The fact that a deadly act of terrorism occurred at the Boston Marathon was offensive in so many ways, most notably to those who cherish the event. People like four-time champion Bill Rodgers.
However, the fact that it occurred at the marathon means, to Rodgers, that the city will bounce back stronger than ever.
“To me, [the terrorist act] was really just weird, in capital letters and exclamation point, and sad,” Rodgers said. “Because to me, running has always been -- the banner for this year says, ‘We Run Together’ -- but for me that’s what running has always been, and it was always kind of a place where you can go, a refuge in a certain way.
“So yes it’s a race, a competition. For me, that’s how I always use it, but I also like the camaraderie side and I always have that in my life, too.”
That camaraderie is what a veteran like Rodgers has seen at courses and events worldwide. And it is what he knows will pull the masses through.
“Runners are very hard-headed but they also want to live life to the fullest,” he said. “That was what was so sad about what happened, in every instance from the people who died to the people who were very severely injured. So I think people do want to do something. They want to take part.”

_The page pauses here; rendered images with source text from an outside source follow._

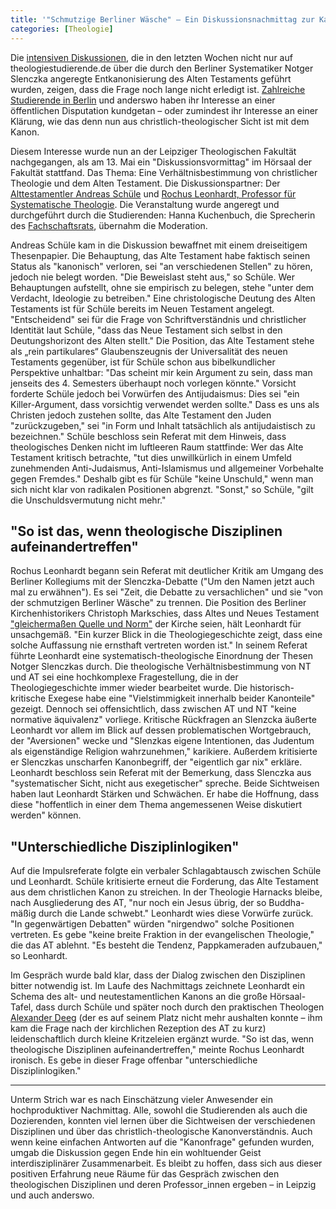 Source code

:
 ```yaml
---
title: '"Schmutzige Berliner Wäsche" – Ein Diskussionsnachmittag zur Kanonizität des AT in Leipzig'
categories: [Theologie]
---
```


Die [intensiven Diskussionen](http://www.theologiestudierende.de/2015/04/28/worum-es-in-der-at-debatte-in-berlin-geht/), die in den letzten Wochen nicht nur auf theologiestudierende.de über die durch den Berliner Systematiker Notger Slenczka angeregte Entkanonisierung des Alten Testaments geführt wurden, zeigen, dass die Frage noch lange nicht erledigt ist. [Zahlreiche Studierende in Berlin](http://www.theologiestudierende.de/2015/04/24/wir-wollen-die-disputation-eine-theologische-schlammschlacht-um-das-alte-testament/) und anderswo haben ihr Interesse an einer öffentlichen Disputation kundgetan – oder zumindest ihr Interesse an einer Klärung, wie das denn nun aus christlich-theologischer Sicht ist mit dem Kanon.

Diesem Interesse wurde nun an der Leipziger Theologischen Fakultät nachgegangen, als am 13. Mai ein "Diskussionsvormittag" im Hörsaal der Fakultät stattfand. Das Thema: Eine Verhältnisbestimmung von christlicher Theologie und dem Alten Testament. Die Diskussionspartner: Der [Alttestamentler Andreas Schüle](http://www.theologiestudierende.de/2013/11/03/theologie-das-muss-ja-nicht-schaden/) und [Rochus Leonhardt, Professor für Systematische Theologie](https://systema.theol.uni-leipzig.de/mitarbeiterinnen-und-mitarbeiter/prof-dr-rochus-leonhardt/). Die Veranstaltung wurde angeregt und durchgeführt durch die Studierenden: Hanna Kuchenbuch, die Sprecherin des [Fachschaftsrats](http://www.uni-leipzig.de/~theostud/wordpress/?page_id=9), übernahm die Moderation.

Andreas Schüle kam in die Diskussion bewaffnet mit einem dreiseitigem Thesenpapier. Die Behauptung, das Alte Testament habe faktisch seinen Status als "kanonisch" verloren, sei "an verschiedenen Stellen" zu hören, jedoch nie belegt worden. "Die Beweislast steht aus," so Schüle. Wer Behauptungen aufstellt, ohne sie empirisch zu belegen, stehe "unter dem Verdacht, Ideologie zu betreiben." Eine christologische Deutung des Alten Testaments ist für Schüle bereits im Neuen Testament angelegt. "Entscheidend" sei für die Frage von Schriftverständnis und christlicher Identität laut Schüle, "dass das Neue Testament sich selbst in den Deutungshorizont des Alten stellt." Die Position, das Alte Testament stehe als „rein partikulares“ Glaubenszeugnis der Universalität des neuen Testaments gegenüber, ist für Schüle schon aus bibelkundlicher Perspektive unhaltbar: "Das scheint mir kein Argument zu sein, dass man jenseits des 4. Semesters überhaupt noch vorlegen könnte." Vorsicht forderte Schüle jedoch bei Vorwürfen des Antijudaismus: Dies sei "ein Killer-Argument, dass vorsichtig verwendet werden sollte." Dass es uns als Christen jedoch zustehen sollte, das Alte Testament den Juden "zurückzugeben," sei "in Form und Inhalt tatsächlich als antijudaistisch zu bezeichnen." Schüle beschloss sein Referat mit dem Hinweis, dass theologisches Denken nicht im luftleeren Raum stattfinde: Wer das Alte Testament kritisch betrachte, "tut dies unwillkürlich in einem Umfeld zunehmenden Anti-Judaismus, Anti-Islamismus und allgemeiner Vorbehalte gegen Fremdes." Deshalb gibt es für Schüle "keine Unschuld," wenn man sich nicht klar von radikalen Positionen abgrenzt. "Sonst," so Schüle, "gilt die Unschuldsvermutung nicht mehr."

## "So ist das, wenn theologische Disziplinen aufeinandertreffen"

Rochus Leonhardt begann sein Referat mit deutlicher Kritik am Umgang des Berliner Kollegiums mit der Slenczka-Debatte ("Um den Namen jetzt auch mal zu erwähnen"). Es sei "Zeit, die Debatte zu versachlichen" und sie "von der schmutzigen Berliner Wäsche" zu trennen. Die Position des Berliner Kirchenhistorikers Christoph Markschies, dass Altes und Neues Testament ["gleichermaßen Quelle und Norm"](https://www.theologie.hu-berlin.de/de/st/stellungnahme-zu-den-aeusserungen-von-herrn-slenczka-1.pdf) der Kirche seien, hält Leonhardt für unsachgemäß. "Ein kurzer Blick in die Theologiegeschichte zeigt, dass eine solche Auffassung nie ernsthaft vertreten worden ist." In seinem Referat führte Leonhardt eine systematisch-theologische Einordnung der Thesen Notger Slenczkas durch. Die theologische Verhältnisbestimmung von NT und AT sei eine hochkomplexe Fragestellung, die in der Theologiegeschichte immer wieder bearbeitet wurde. Die historisch-kritische Exegese habe eine "Vielstimmigkeit innerhalb beider Kanonteile" gezeigt. Dennoch sei offensichtlich, dass zwischen AT und NT "keine normative äquivalenz" vorliege. Kritische Rückfragen an Slenzcka äußerte Leonhardt vor allem im Blick auf dessen problematischen Wortgebrauch, der "Aversionen" wecke und "Slenzkas eigene Intentionen, das Judentum als eigenständige Religion wahrzunehmen," karikiere. Außerdem kritisierte er Slenczkas unscharfen Kanonbegriff, der "eigentlich gar nix" erkläre. Leonhardt beschloss sein Referat mit der Bemerkung, dass Slenczka aus "systematischer Sicht, nicht aus exegetischer" spreche. Beide Sichtweisen haben laut Leonhardt Stärken und Schwächen. Er habe die Hoffnung, dass diese "hoffentlich in einer dem Thema angemessenen Weise diskutiert werden" können.

## "Unterschiedliche Disziplinlogiken"

Auf die Impulsreferate folgte ein verbaler Schlagabtausch zwischen Schüle und Leonhardt. Schüle kritisierte erneut die Forderung, das Alte Testament aus dem christlichen Kanon zu streichen. In der Theologie Harnacks bleibe, nach Ausgliederung des AT, "nur noch ein Jesus übrig, der so Buddha-mäßig durch die Lande schwebt." Leonhardt wies diese Vorwürfe zurück. "In gegenwärtigen Debatten" würden "nirgendwo" solche Positionen vertreten. Es gebe "keine breite Fraktion in der evangelischen Theologie," die das AT ablehnt. "Es besteht die Tendenz, Pappkameraden aufzubauen," so Leonhardt.

Im Gespräch wurde bald klar, dass der Dialog zwischen den Disziplinen bitter notwendig ist. Im Laufe des Nachmittags zeichnete Leonhardt ein Schema des alt- und neutestamentlichen Kanons an die große Hörsaal-Tafel, dass durch Schüle und später noch durch den praktischen Theologen [Alexander Deeg](https://de.wikipedia.org/wiki/Alexander_Deeg) (der es auf seinem Platz nicht mehr aushalten konnte – ihm kam die Frage nach der kirchlichen Rezeption des AT zu kurz) leidenschaftlich durch kleine Kritzeleien ergänzt wurde. "So ist das, wenn theologische Disziplinen aufeinandertreffen," meinte Rochus Leonhardt ironisch. Es gebe in dieser Frage offenbar "unterschiedliche Disziplinlogiken."

----

Unterm Strich war es nach Einschätzung vieler Anwesender ein hochproduktiver Nachmittag. Alle, sowohl die Studierenden als auch die Dozierenden, konnten viel lernen über die Sichtweisen der verschiedenen Disziplinen und über das christlich-theologische Kanonverständnis. Auch wenn keine einfachen Antworten auf die "Kanonfrage" gefunden wurden, umgab die Diskussion gegen Ende hin ein wohltuender Geist interdisziplinärer Zusammenarbeit. Es bleibt zu hoffen, dass sich aus dieser positiven Erfahrung neue Räume für das Gespräch zwischen den theologischen Disziplinen und deren Professor_innen ergeben – in Leipzig und auch anderswo.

Rodgers has visited other events that are seen as healers, such as the Oklahoma City Memorial Marathon, which honors those lost in the 1995 bombing there. The message there is to remember the impact of violence, but to utilize the emotion in a positive way.
He understands that the urge for many is to get angry, perhaps get even. But that flies in the face of the runners’ spirit, a non-violent vibe of which he is so proud.
“I do think we all can do something and try and understand terrorism and what happened at the Boston Marathon, and the more we can do that, the more we can deal with it in any way that each of us can try to do,” Rodgers said. “Whether you support people who are running the race, or volunteer, or run the race, or maybe you try to find out what is happening behind the scenes, with the B.A.A.
“For example, it sounds kind of superficial but I don’t think it is superficial, like planting daffodils along the route. That sign of life.”
Rodgers, 66, was hoping to run this year, but a hamstring issue will keep him out of the field. It will not, however, keep him from the race. Rodgers will serve as the marathon’s grand marshal, riding in a pace car ahead of the lead runners.
In his prime, Rodgers kicked his way to a record-setting win in the 1975 Boston Marathon and then won three straight crowns from 1978 to 80. He has been a fixture in the running community ever since, eying the sport as not only a great way to condition oneself physically but to be a part of something so primal, so pure.
“Running is a celebration of life at its most basic, that’s all it is. It’s a simple, simple sport,” he said.
A simple sport will accomplish a significant feat, turning the ultimate negative into a resounding positive. It is a transformation Rodgers has seen many times before.